Storing data from the Twitter streaming API within a django project
For some reason I was afraid of the Twitter Streaming API, but it turns out the streaming API is super simple. If you have ever wanted to implement a twitter search bot, or just wanted to play around with a large amount of twitter search data, or statuses the streaming API is the way to go.
The Streaming API is a little tricky, but ultimately easy. You are just issuing a request to twitter, which doesn’t close for a long time. Over the length of the request Twitter will continue you pass data down the pipeline.
This is a little tricky to understand at first, it’s actually quite counter to how a lot of programing is done. It’s event/loop based, versus sequential. If you are used to how things work in Javascript this actually might come in handy.
As a matter of fact an environment like NodeJS does a really great job at handling the streaming API. In less then 10 minutes I was able to understand how the streaming API works because of twitter-node. With code like the following you get notified of every new status from group of people.
var TwitterNode = require('twitter-node').TwitterNode,
sys = require('sys')
twit = new TwitterNode({
user: 'username',
password: 'password',
follow: [8038312,40289924,68938254]
});
twit.addListener(
'tweet',
function(tweet) {
sys.puts("@" + tweet.user.screen_name + ": " + tweet.text);
}
);
Once you run this code, and then wait for a while, you will start to see tweets pop on the screen as they come down the pipeline.
I am really interested in using Node more, but I had already created a project in Django and I wasn’t interested in writing SQL to talk to my mysql database to store all the new data I was going to get from the Streaming API. This is a lossy version of what I did, but it’s close enough to give you a handle on whats going on. Tweepy has support for the streaming API, but they don’t have the docs yet so I had to dig through there code.

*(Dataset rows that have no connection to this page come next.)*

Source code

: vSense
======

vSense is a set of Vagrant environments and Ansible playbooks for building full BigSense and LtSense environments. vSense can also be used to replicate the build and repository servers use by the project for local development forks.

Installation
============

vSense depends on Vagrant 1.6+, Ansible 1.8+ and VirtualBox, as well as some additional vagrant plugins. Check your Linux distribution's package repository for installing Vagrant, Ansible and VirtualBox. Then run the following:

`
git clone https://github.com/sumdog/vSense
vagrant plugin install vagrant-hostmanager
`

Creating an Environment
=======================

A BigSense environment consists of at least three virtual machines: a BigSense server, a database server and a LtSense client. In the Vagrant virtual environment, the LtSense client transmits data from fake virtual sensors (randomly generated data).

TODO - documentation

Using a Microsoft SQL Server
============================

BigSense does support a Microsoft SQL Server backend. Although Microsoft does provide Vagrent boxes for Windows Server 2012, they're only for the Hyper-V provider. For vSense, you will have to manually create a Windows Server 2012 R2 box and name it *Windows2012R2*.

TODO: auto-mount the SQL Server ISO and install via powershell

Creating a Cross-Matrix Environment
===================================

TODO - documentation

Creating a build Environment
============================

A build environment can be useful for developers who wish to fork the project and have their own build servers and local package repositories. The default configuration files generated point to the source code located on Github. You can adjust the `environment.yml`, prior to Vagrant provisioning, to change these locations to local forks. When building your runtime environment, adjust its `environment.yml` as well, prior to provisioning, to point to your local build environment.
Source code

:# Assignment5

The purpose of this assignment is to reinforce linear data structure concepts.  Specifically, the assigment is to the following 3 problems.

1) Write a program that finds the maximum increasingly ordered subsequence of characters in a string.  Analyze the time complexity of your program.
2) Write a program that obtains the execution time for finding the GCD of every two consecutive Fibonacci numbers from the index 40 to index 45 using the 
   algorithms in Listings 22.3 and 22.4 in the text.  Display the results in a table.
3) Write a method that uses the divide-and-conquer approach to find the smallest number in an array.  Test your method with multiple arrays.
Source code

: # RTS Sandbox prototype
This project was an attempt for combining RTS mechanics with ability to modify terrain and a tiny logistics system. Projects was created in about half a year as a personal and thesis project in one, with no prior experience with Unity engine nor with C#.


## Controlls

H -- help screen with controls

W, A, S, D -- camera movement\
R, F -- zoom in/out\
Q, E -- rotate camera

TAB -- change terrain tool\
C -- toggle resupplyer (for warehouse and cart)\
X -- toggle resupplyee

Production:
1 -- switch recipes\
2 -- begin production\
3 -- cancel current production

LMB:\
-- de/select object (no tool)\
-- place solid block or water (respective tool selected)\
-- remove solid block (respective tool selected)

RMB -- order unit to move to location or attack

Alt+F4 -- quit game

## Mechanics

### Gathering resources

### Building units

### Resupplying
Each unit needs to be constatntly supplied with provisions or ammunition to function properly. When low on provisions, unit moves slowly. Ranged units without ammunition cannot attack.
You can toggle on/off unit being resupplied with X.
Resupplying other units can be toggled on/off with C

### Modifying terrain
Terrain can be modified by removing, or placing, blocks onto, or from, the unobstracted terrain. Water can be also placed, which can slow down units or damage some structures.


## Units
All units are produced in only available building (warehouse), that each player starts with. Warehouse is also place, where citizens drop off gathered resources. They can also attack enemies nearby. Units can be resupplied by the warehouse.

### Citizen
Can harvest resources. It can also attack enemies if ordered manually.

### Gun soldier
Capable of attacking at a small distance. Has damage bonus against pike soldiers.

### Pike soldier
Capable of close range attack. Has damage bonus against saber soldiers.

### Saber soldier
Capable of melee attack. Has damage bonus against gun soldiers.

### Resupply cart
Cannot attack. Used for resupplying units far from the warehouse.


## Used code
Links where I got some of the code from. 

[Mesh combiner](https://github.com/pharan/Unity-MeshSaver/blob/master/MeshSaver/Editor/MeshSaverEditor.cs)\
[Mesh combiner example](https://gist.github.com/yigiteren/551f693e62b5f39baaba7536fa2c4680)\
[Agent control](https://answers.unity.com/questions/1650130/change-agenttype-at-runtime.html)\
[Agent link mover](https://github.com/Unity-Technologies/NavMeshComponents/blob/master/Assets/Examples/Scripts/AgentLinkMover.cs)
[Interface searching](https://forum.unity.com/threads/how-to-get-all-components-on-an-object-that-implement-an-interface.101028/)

from tweepy.streaming import StreamListener, Stream
import simplejson
from datetime import datetime
import time
import locale
# Parses twitter dates stored in json # from twitter-python
def parse_datetime(string):
# Set locale for date parsing
locale.setlocale(locale.LC_TIME, 'C')
# We must parse datetime this way to work in python 2.4
date = datetime(*(time.strptime(string, '%a %b %d %H:%M:%S +0000 %Y')[0:6]))
# Reset locale back to the default setting
locale.setlocale(locale.LC_TIME, '')
return date
# You need to subclass the StreamListener
class MyStreamListener(StreamListener):
"""docstring for MyStreamListener"""
def on_data(self, data):
print "starting on data call"
data = simplejson.loads(data)
return True
def on_timeout(self):
print "we got a time out"
def on_error(self, status_code):
print "we got an error %s" % (status_code)
return False
mylisten = MyStreamListener()
mystream = Stream("voidfiles","hacker",mylisten,timeout=30)
mystream.filter(follow=[])
With something like that code I was able to save tweets that were from a group of twitterers. Because it’s python I was able use django’s ORM to store the tweets as they came.